=== Begin Enclosure ===

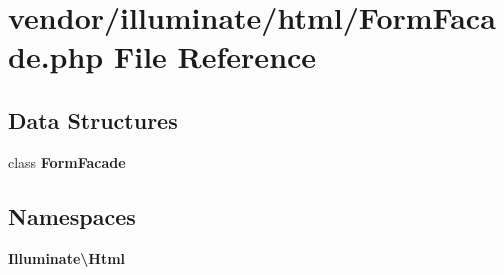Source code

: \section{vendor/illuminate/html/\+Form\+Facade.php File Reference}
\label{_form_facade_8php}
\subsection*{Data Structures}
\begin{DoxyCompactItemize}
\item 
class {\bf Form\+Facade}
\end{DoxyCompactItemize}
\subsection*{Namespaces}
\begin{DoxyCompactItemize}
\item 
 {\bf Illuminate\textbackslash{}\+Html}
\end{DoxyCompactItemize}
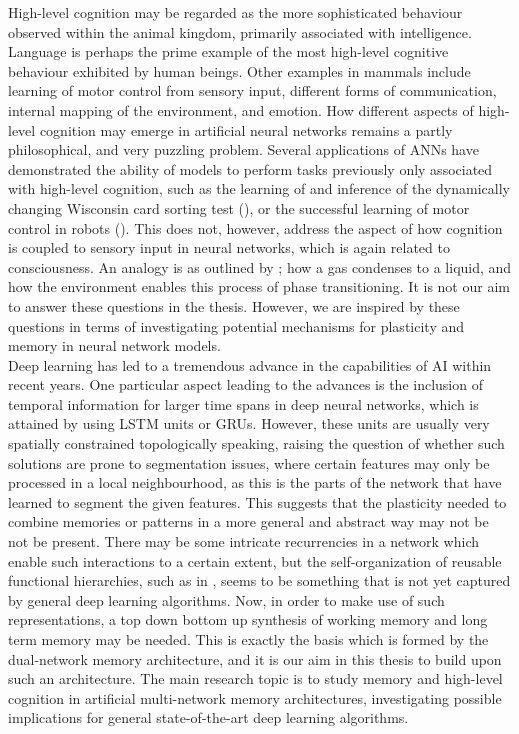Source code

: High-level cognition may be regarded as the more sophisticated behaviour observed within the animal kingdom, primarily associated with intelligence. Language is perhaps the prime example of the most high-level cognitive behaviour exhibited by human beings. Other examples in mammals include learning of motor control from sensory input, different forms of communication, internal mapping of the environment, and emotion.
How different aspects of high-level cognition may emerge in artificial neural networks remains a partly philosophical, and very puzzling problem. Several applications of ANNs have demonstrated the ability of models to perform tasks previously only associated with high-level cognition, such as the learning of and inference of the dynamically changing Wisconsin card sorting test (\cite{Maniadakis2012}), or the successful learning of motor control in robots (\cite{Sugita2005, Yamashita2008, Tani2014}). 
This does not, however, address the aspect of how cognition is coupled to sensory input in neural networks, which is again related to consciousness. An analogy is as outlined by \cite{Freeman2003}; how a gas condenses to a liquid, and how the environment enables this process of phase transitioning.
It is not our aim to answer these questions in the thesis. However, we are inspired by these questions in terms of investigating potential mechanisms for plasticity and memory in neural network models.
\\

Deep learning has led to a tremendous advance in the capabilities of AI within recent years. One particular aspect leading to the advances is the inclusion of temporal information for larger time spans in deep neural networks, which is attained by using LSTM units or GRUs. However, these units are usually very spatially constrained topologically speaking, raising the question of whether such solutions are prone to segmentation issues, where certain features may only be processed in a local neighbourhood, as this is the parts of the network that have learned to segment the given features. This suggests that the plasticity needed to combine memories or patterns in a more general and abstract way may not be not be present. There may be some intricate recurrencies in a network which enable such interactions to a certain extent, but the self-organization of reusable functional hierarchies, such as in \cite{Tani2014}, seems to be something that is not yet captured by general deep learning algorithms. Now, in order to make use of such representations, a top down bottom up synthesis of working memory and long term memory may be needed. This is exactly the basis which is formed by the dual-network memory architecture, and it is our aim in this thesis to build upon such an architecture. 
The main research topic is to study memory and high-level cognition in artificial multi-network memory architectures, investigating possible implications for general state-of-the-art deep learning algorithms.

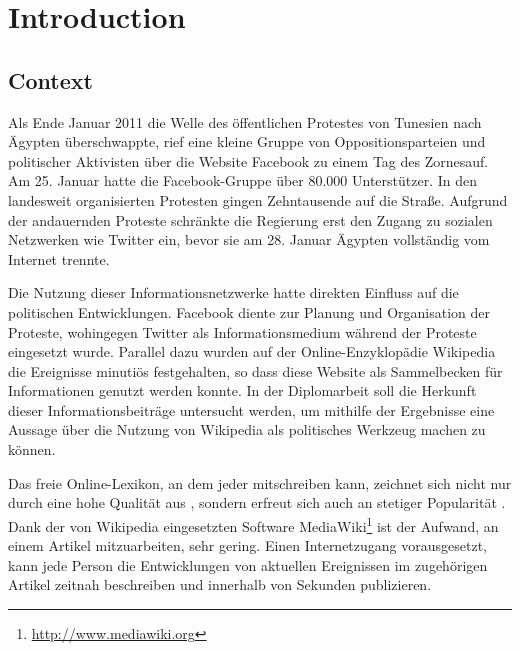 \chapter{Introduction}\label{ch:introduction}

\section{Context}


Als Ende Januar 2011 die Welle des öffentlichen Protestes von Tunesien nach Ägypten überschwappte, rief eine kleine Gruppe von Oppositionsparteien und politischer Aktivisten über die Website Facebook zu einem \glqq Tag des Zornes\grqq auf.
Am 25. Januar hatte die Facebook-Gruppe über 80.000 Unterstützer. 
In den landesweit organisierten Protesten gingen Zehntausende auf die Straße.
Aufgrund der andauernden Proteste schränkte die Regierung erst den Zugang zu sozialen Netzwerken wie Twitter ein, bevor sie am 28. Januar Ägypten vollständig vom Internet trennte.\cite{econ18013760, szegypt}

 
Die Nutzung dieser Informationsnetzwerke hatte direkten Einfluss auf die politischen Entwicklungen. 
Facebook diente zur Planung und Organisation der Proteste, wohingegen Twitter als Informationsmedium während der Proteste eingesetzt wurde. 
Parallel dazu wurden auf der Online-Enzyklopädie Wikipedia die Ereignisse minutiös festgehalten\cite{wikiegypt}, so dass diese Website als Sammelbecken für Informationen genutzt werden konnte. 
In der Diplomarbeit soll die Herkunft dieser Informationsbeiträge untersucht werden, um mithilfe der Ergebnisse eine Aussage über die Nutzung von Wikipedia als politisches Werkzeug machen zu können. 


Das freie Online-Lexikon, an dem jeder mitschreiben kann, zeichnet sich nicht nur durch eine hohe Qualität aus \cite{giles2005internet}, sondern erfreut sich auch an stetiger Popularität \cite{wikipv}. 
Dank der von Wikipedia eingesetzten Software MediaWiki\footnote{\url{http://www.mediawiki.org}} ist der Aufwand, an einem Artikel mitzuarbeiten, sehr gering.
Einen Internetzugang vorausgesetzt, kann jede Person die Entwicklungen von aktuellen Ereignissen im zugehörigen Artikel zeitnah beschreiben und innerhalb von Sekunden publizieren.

=== End Enclosure ===

EXERCISE OBJECTIVE: What you return should be the whole listing, word for word, without its pictures.

COMPLETED EXERCISE:
Source code

: \section{vendor/illuminate/html/\+Form\+Facade.php File Reference}
\label{_form_facade_8php}
\subsection*{Data Structures}
\begin{DoxyCompactItemize}
\item 
class {\bf Form\+Facade}
\end{DoxyCompactItemize}
\subsection*{Namespaces}
\begin{DoxyCompactItemize}
\item 
 {\bf Illuminate\textbackslash{}\+Html}
\end{DoxyCompactItemize}
Source code

: High-level cognition may be regarded as the more sophisticated behaviour observed within the animal kingdom, primarily associated with intelligence. Language is perhaps the prime example of the most high-level cognitive behaviour exhibited by human beings. Other examples in mammals include learning of motor control from sensory input, different forms of communication, internal mapping of the environment, and emotion.
How different aspects of high-level cognition may emerge in artificial neural networks remains a partly philosophical, and very puzzling problem. Several applications of ANNs have demonstrated the ability of models to perform tasks previously only associated with high-level cognition, such as the learning of and inference of the dynamically changing Wisconsin card sorting test (\cite{Maniadakis2012}), or the successful learning of motor control in robots (\cite{Sugita2005, Yamashita2008, Tani2014}). 
This does not, however, address the aspect of how cognition is coupled to sensory input in neural networks, which is again related to consciousness. An analogy is as outlined by \cite{Freeman2003}; how a gas condenses to a liquid, and how the environment enables this process of phase transitioning.
It is not our aim to answer these questions in the thesis. However, we are inspired by these questions in terms of investigating potential mechanisms for plasticity and memory in neural network models.
\\

Deep learning has led to a tremendous advance in the capabilities of AI within recent years. One particular aspect leading to the advances is the inclusion of temporal information for larger time spans in deep neural networks, which is attained by using LSTM units or GRUs. However, these units are usually very spatially constrained topologically speaking, raising the question of whether such solutions are prone to segmentation issues, where certain features may only be processed in a local neighbourhood, as this is the parts of the network that have learned to segment the given features. This suggests that the plasticity needed to combine memories or patterns in a more general and abstract way may not be not be present. There may be some intricate recurrencies in a network which enable such interactions to a certain extent, but the self-organization of reusable functional hierarchies, such as in \cite{Tani2014}, seems to be something that is not yet captured by general deep learning algorithms. Now, in order to make use of such representations, a top down bottom up synthesis of working memory and long term memory may be needed. This is exactly the basis which is formed by the dual-network memory architecture, and it is our aim in this thesis to build upon such an architecture. 
The main research topic is to study memory and high-level cognition in artificial multi-network memory architectures, investigating possible implications for general state-of-the-art deep learning algorithms.

 \chapter{Introduction}\label{ch:introduction}

\section{Context}


Als Ende Januar 2011 die Welle des öffentlichen Protestes von Tunesien nach Ägypten überschwappte, rief eine kleine Gruppe von Oppositionsparteien und politischer Aktivisten über die Website Facebook zu einem \glqq Tag des Zornes\grqq auf.
Am 25. Januar hatte die Facebook-Gruppe über 80.000 Unterstützer. 
In den landesweit organisierten Protesten gingen Zehntausende auf die Straße.
Aufgrund der andauernden Proteste schränkte die Regierung erst den Zugang zu sozialen Netzwerken wie Twitter ein, bevor sie am 28. Januar Ägypten vollständig vom Internet trennte.\cite{econ18013760, szegypt}

 
Die Nutzung dieser Informationsnetzwerke hatte direkten Einfluss auf die politischen Entwicklungen. 
Facebook diente zur Planung und Organisation der Proteste, wohingegen Twitter als Informationsmedium während der Proteste eingesetzt wurde. 
Parallel dazu wurden auf der Online-Enzyklopädie Wikipedia die Ereignisse minutiös festgehalten\cite{wikiegypt}, so dass diese Website als Sammelbecken für Informationen genutzt werden konnte. 
In der Diplomarbeit soll die Herkunft dieser Informationsbeiträge untersucht werden, um mithilfe der Ergebnisse eine Aussage über die Nutzung von Wikipedia als politisches Werkzeug machen zu können. 


Das freie Online-Lexikon, an dem jeder mitschreiben kann, zeichnet sich nicht nur durch eine hohe Qualität aus \cite{giles2005internet}, sondern erfreut sich auch an stetiger Popularität \cite{wikipv}. 
Dank der von Wikipedia eingesetzten Software MediaWiki\footnote{\url{http://www.mediawiki.org}} ist der Aufwand, an einem Artikel mitzuarbeiten, sehr gering.
Einen Internetzugang vorausgesetzt, kann jede Person die Entwicklungen von aktuellen Ereignissen im zugehörigen Artikel zeitnah beschreiben und innerhalb von Sekunden publizieren.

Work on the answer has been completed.